Saved entries
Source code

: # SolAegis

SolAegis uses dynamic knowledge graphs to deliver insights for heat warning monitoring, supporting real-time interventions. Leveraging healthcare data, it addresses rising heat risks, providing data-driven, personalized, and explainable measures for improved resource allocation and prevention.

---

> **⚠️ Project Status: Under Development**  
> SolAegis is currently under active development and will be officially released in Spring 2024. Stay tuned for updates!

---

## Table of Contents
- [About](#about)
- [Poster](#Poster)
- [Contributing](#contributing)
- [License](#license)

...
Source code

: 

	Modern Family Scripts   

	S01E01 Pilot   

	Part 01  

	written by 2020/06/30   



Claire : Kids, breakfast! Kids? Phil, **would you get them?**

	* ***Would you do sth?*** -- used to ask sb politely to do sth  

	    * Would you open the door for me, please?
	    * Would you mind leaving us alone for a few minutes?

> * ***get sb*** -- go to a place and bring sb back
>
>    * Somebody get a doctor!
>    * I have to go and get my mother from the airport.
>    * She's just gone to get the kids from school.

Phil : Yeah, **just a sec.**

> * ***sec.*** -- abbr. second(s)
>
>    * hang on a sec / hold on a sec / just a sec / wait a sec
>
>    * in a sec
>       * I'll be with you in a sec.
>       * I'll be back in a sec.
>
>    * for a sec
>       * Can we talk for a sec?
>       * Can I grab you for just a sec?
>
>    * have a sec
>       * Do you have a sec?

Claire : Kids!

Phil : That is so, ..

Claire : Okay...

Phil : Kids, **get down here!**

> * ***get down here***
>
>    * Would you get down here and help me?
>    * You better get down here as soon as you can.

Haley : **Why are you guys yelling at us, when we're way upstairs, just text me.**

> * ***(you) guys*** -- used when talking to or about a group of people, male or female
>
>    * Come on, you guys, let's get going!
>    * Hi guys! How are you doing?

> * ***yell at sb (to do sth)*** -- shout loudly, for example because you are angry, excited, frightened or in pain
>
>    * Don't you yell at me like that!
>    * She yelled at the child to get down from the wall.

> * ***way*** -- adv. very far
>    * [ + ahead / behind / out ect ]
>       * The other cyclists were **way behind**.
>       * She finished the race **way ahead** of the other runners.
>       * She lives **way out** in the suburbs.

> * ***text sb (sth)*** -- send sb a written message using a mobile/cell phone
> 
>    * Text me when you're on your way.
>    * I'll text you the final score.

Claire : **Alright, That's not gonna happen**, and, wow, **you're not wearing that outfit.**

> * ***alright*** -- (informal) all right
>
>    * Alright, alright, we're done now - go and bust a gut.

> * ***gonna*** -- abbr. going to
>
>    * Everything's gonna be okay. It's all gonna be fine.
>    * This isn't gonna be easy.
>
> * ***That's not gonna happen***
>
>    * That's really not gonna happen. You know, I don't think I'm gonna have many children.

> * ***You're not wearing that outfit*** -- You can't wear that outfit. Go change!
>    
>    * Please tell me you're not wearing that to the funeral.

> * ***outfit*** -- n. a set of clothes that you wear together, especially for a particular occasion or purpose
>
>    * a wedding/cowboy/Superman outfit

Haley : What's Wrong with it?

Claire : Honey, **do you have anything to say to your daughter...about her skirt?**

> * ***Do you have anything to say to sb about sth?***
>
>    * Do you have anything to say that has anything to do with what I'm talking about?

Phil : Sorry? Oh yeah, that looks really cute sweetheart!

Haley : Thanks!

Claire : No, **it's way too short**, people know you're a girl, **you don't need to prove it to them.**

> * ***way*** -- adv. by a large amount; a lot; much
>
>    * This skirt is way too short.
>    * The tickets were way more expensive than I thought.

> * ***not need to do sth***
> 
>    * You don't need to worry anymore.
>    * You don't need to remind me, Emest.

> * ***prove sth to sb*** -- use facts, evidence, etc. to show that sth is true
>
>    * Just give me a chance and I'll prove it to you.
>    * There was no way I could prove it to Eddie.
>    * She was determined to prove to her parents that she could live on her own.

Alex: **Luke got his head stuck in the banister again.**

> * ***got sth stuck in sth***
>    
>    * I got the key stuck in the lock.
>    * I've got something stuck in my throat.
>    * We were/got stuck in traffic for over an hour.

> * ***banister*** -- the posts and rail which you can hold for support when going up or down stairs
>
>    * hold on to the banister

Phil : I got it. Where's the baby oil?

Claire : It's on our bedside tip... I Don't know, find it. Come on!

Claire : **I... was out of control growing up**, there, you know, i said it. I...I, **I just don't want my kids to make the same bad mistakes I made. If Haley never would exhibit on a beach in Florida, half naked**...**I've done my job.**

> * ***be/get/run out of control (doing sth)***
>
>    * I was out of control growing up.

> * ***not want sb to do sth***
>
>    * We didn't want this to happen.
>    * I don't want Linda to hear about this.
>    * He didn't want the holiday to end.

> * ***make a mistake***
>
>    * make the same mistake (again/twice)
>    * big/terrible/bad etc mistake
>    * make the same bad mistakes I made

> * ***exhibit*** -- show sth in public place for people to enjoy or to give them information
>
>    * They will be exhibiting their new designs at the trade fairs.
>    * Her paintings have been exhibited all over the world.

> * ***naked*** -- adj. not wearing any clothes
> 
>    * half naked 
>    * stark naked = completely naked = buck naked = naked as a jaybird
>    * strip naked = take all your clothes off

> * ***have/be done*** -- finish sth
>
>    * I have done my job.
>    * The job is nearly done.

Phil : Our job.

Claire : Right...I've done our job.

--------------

## WORK INSTRUCTIONS
Starting with the line above that holds "over the world." and stopping with the line that holds "have done my job.", reproduce each line exactly, omitting all other lines.

## RESPONSE BOX
>    * Her paintings have been exhibited all over the world.

> * ***naked*** -- adj. not wearing any clothes
> 
>    * half naked 
>    * stark naked = completely naked = buck naked = naked as a jaybird
>    * strip naked = take all your clothes off

> * ***have/be done*** -- finish sth
>
>    * I have done my job.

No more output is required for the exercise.